The Peace Education Programme is an innovative educational program that has been delivered in over 120 correctional facilities around the world. The aim of the program is to help participants discover their own inner resources and the possibility of personal peace.
As a preview to some of the issues being covered at the 6th Annual Correctional Services Healthcare Summit, we spoke with Dr Andrew Ramsay, a volunteer with the Peace Education Program, to find out more about implementation and outcomes from a health and well-being perspective.
Can you tell me a bit about your professional background?
I worked for most of my professional life as a GP within suburban Adelaide, although I did stints in country practices. I was a part-time lecturer at the medical school working in the Department of General Practice there. In the last 10 years of my life as a GP I took a particular interest in mental health focusing on depression and anxiety disorders, given that those two ailments were very commonly treated in general practice. 10 years ago I retired from my general practice and went to work as a GP consultant in an Emergency Medicine Department at Noarlunga Hospital, which is a small hospital just south of Adelaide. In that roll I have daily contact with people who are either in custody or who have been brought in by the police for any number of reasons, often because they are suffering from some mental disorder the police have been called to rescue the situation, so in this job I have quite an active working relationship with members of the SA police force or people who they are caring for.
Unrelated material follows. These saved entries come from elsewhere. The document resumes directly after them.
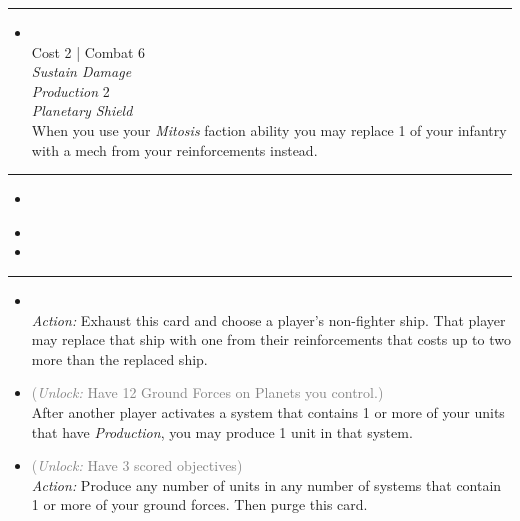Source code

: \begin{multicols}{2}
\vspace{-10pt}\rule{\hsize}{0.4pt}\vspace{5pt}


\begin{itemize}
\item {}
\\
Cost 2 | Combat 6 \\
\emph{Sustain Damage}\\
\emph{Production} 2\\
\emph{Planetary Shield}\\
When you use your \emph{Mitosis}
faction ability you may replace 1 of your infantry with a mech from your reinforcements instead. 
\end{itemize}

\vspace{-10pt}\rule{\hsize}{0.4pt}\vspace{5pt}


\begin{itemize}
\item {}
\end{itemize}

\columnbreak
{}

\begin{itemize}
\item {}
\item \bioplasmosis
\end{itemize}

\vspace{-10pt}\rule{\hsize}{0.4pt}\vspace{5pt}


\begin{itemize}
\item {}\\
\emph{Action:}
Exhaust this card and choose a player's non-fighter ship. That player may replace that ship with one from their reinforcements that costs up to two more than the replaced ship.
\item {} \textcolor{gray}{(\emph{Unlock:} Have 12 Ground Forces on Planets you control.)}\\
After another player activates a system that contains 1 or more of your units that have \emph{Production},
you may produce 1 unit in that system.
\item {} \textcolor{gray}{(\emph{Unlock:} Have 3 scored objectives)}\\
\emph{Action:} Produce any number of units in any number of systems that contain 1 or more of your ground forces. Then purge this card.
\end{itemize}


\end{multicols}
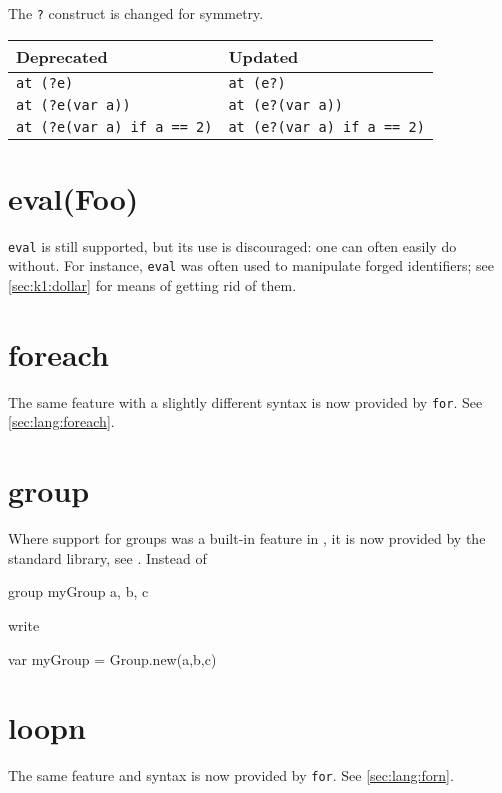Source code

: The \lstinline{?} construct is changed for symmetry.

\begin{center}
  \begin{tabular}{|l|l|}
    \hline
    \textbf{Deprecated} & \textbf{Updated}  \\
    \hline
    \lstinline|at (?e)|                  & \lstinline|at (e?)|\\
    \lstinline|at (?e(var a))|           & \lstinline|at (e?(var a))|\\
    \lstinline|at (?e(var a) if a == 2)| & \lstinline|at (e?(var a) if a == 2)|\\
    \hline
  \end{tabular}
\end{center}


\section{eval(Foo)}
\lstinline{eval} is still supported, but its use is discouraged: one
can often easily do without.  For instance, \lstinline{eval} was often
used to manipulate forged identifiers; see \autoref{sec:k1:dollar}
for means of getting rid of them.

\section{foreach}
The same feature with a slightly different syntax is now provided by
\lstinline|for|.  See \autoref{sec:lang:foreach}.

\section{group}
Where support for groups was a built-in feature in , it is now
provided by the standard library, see .  Instead of
\begin{urbiunchecked}
group myGroup {a, b, c}
\end{urbiunchecked}
\noindent
write
\begin{urbiunchecked}
var myGroup = Group.new(a,b,c)
\end{urbiunchecked}

\section{loopn}
\label{sec:k1:loopn}
The same feature and syntax is now provided by \lstinline|for|.  See
\autoref{sec:lang:forn}.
What is the Peace Education Program?
The Peace Education Program is a 10 week course that runs for approximately an hour once a week. It’s a media based course and it’s designed based around the work of a chap Prem Rawat. The course is designed to encourage people to reacquaint themselves and revalue their own inner resources, the sorts of tools we use in our day-to-day life. This includes things like inner strength, self-awareness, appreciation, choice, dignity, those sorts of positive qualities that we all have and sometimes lose track of. The underlying agenda of the course is that people come to revalue those resources, and in revaluing them make better choices in their own life, and choices that lead to embracing peace as a personal quality, a personal experience, and something that is possible to feel in our lives each and every day.
How did it begin?
It started in a prison in Texas. San Antonio Prison was using talks recorded by Prem Rawat to show to the prisoners as a feel good and motivational exercise. They got such a positive response that this course was put together by a foundation that he heads called The Prem Rawat Foundation (TPRF). Volunteers put together the Peace Education Program together for use in that jail as a structured course, and it was very successful. It’s now used all over the world. It is still distributed by, and the quality of the presentations is managed by TPRF. It’s now used not only in prisons around the world but by all sorts of other settings. In South Australia I’ve used it in community-based mental health rehab centres. I’ve used it in a community hospital that runs a palliative care unit and the CEO was looking for something to encourage her workers. It’s been used in Demark as part of their Adult Education course offered there, and in England they use it in aged care homes for staff and residence. At the end of each course people are asked to fill in a feedback form and those comments are collated and looked at and the course has been modified over the years in response to that.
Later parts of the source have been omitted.